▼

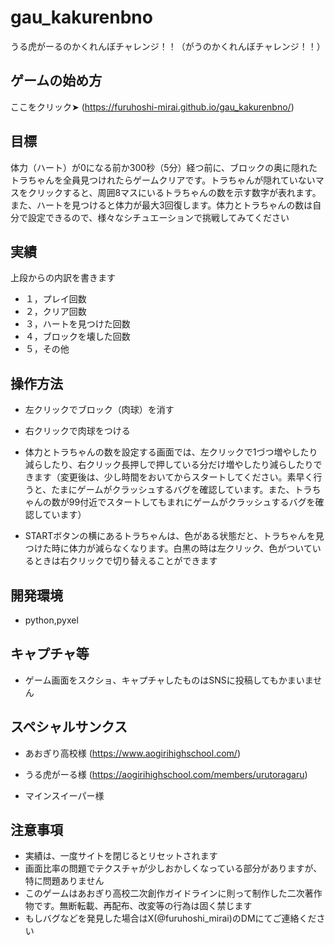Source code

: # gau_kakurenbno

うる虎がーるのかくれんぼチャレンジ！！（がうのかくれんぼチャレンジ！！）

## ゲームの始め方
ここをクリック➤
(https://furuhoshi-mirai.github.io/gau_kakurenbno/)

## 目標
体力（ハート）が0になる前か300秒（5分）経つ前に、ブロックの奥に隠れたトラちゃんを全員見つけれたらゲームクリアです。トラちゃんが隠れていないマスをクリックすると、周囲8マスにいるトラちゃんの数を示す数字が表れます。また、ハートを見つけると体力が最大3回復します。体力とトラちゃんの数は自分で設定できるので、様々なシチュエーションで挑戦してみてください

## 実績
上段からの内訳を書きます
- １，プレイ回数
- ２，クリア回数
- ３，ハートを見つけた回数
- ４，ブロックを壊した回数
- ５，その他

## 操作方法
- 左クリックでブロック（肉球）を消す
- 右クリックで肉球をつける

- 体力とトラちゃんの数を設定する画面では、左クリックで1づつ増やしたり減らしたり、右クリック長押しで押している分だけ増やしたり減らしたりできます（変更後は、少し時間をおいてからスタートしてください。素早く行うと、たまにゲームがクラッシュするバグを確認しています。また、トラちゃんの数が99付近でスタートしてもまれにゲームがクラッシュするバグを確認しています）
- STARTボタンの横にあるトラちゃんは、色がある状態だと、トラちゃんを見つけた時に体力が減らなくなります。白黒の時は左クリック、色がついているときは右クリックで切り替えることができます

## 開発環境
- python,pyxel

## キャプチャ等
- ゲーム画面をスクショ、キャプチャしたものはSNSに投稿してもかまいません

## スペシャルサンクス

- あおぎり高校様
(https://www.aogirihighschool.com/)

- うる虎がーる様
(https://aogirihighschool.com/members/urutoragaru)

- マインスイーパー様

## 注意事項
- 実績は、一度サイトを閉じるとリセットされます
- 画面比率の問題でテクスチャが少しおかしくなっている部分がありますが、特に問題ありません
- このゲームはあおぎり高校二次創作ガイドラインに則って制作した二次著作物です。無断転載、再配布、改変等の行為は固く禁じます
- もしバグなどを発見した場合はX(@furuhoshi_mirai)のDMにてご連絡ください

▲
▼

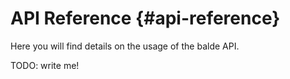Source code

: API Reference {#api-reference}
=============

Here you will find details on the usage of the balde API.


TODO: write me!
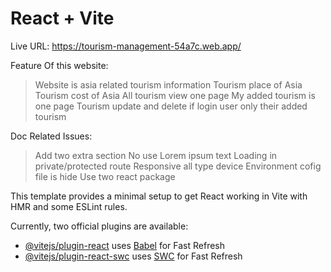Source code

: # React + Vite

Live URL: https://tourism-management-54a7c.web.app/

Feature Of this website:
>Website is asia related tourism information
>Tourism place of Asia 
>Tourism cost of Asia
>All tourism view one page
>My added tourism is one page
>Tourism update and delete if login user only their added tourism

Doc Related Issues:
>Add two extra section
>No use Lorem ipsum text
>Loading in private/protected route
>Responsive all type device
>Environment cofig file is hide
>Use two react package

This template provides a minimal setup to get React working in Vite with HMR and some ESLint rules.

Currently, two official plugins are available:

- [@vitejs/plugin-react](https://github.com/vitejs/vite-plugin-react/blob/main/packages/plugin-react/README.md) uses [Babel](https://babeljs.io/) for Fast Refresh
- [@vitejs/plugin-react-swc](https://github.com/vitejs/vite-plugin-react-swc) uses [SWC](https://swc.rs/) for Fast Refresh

▲
▼

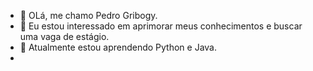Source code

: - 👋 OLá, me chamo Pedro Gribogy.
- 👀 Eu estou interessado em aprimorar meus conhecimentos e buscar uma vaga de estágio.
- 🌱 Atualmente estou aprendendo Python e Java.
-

▲

■ WORK INSTRUCTION: In the data above, which lines lie between the line with "is one page" and the line with "This template provides", inclusive? Print those lines exactly and nothing else.

■ ANSWER TO THIS EXERCISE:
>My added tourism is one page
>Tourism update and delete if login user only their added tourism

Doc Related Issues:
>Add two extra section
>No use Lorem ipsum text
>Loading in private/protected route
>Responsive all type device
>Environment cofig file is hide
>Use two react package

This template provides a minimal setup to get React working in Vite with HMR and some ESLint rules.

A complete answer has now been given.